### What this task involves
Exactly the lines from the one containing "scamback-1.3.2.tgz | 1.3.2" through the final line of the data are to be written out again, with nothing added.

### Records for this task
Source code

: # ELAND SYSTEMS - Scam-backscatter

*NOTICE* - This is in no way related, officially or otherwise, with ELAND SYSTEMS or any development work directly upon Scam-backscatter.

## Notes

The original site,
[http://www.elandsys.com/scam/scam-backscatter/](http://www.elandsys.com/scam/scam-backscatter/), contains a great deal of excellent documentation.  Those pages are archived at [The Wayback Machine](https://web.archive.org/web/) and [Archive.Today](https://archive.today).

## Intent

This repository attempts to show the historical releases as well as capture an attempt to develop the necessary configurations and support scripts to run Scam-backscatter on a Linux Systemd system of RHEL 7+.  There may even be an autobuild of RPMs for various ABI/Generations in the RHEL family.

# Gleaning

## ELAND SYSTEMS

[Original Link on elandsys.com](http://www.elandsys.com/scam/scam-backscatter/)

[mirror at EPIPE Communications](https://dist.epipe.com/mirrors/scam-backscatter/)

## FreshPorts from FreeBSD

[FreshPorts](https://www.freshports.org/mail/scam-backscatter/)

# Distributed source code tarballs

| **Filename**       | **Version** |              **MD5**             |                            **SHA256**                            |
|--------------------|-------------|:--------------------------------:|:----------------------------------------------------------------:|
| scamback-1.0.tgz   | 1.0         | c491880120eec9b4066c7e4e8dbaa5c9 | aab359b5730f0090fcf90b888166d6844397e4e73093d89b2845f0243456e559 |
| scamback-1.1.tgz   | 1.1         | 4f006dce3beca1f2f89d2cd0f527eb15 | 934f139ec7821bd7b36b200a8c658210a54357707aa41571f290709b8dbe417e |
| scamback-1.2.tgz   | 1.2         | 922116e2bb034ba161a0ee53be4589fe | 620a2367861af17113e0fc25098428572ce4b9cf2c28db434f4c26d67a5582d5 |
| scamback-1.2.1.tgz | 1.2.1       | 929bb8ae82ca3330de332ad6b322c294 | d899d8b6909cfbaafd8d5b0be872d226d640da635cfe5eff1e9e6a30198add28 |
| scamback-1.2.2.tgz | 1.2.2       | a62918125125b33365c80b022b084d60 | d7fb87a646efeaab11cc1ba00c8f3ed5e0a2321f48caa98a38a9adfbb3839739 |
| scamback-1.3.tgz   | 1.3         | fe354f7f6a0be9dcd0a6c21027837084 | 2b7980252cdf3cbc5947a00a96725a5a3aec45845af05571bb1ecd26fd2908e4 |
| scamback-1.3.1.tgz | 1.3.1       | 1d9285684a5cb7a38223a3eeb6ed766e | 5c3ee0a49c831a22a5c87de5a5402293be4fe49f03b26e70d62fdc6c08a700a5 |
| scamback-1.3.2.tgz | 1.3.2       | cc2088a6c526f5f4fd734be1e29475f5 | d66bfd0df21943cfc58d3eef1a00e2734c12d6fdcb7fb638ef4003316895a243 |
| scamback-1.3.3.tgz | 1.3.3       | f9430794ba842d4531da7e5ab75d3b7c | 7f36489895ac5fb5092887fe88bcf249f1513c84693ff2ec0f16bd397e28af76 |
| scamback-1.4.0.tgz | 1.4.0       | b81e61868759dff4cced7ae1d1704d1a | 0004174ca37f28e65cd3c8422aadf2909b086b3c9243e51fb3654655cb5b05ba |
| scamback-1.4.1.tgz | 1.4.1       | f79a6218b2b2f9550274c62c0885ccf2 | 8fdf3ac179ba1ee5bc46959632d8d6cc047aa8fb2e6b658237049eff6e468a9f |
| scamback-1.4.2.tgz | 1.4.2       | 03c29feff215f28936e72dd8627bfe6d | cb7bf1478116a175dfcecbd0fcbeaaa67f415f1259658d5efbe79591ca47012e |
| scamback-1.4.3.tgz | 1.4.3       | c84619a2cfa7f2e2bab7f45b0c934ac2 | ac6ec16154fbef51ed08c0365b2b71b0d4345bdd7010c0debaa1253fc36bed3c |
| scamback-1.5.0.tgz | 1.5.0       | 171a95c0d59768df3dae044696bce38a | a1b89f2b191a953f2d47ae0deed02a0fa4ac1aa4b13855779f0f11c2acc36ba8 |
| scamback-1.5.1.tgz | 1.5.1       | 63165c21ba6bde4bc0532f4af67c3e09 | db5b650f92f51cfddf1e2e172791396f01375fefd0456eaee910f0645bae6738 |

### Result of this task
| scamback-1.3.2.tgz | 1.3.2       | cc2088a6c526f5f4fd734be1e29475f5 | d66bfd0df21943cfc58d3eef1a00e2734c12d6fdcb7fb638ef4003316895a243 |
| scamback-1.3.3.tgz | 1.3.3       | f9430794ba842d4531da7e5ab75d3b7c | 7f36489895ac5fb5092887fe88bcf249f1513c84693ff2ec0f16bd397e28af76 |
| scamback-1.4.0.tgz | 1.4.0       | b81e61868759dff4cced7ae1d1704d1a | 0004174ca37f28e65cd3c8422aadf2909b086b3c9243e51fb3654655cb5b05ba |
| scamback-1.4.1.tgz | 1.4.1       | f79a6218b2b2f9550274c62c0885ccf2 | 8fdf3ac179ba1ee5bc46959632d8d6cc047aa8fb2e6b658237049eff6e468a9f |
| scamback-1.4.2.tgz | 1.4.2       | 03c29feff215f28936e72dd8627bfe6d | cb7bf1478116a175dfcecbd0fcbeaaa67f415f1259658d5efbe79591ca47012e |
| scamback-1.4.3.tgz | 1.4.3       | c84619a2cfa7f2e2bab7f45b0c934ac2 | ac6ec16154fbef51ed08c0365b2b71b0d4345bdd7010c0debaa1253fc36bed3c |
| scamback-1.5.0.tgz | 1.5.0       | 171a95c0d59768df3dae044696bce38a | a1b89f2b191a953f2d47ae0deed02a0fa4ac1aa4b13855779f0f11c2acc36ba8 |
| scamback-1.5.1.tgz | 1.5.1       | 63165c21ba6bde4bc0532f4af67c3e09 | db5b650f92f51cfddf1e2e172791396f01375fefd0456eaee910f0645bae6738 |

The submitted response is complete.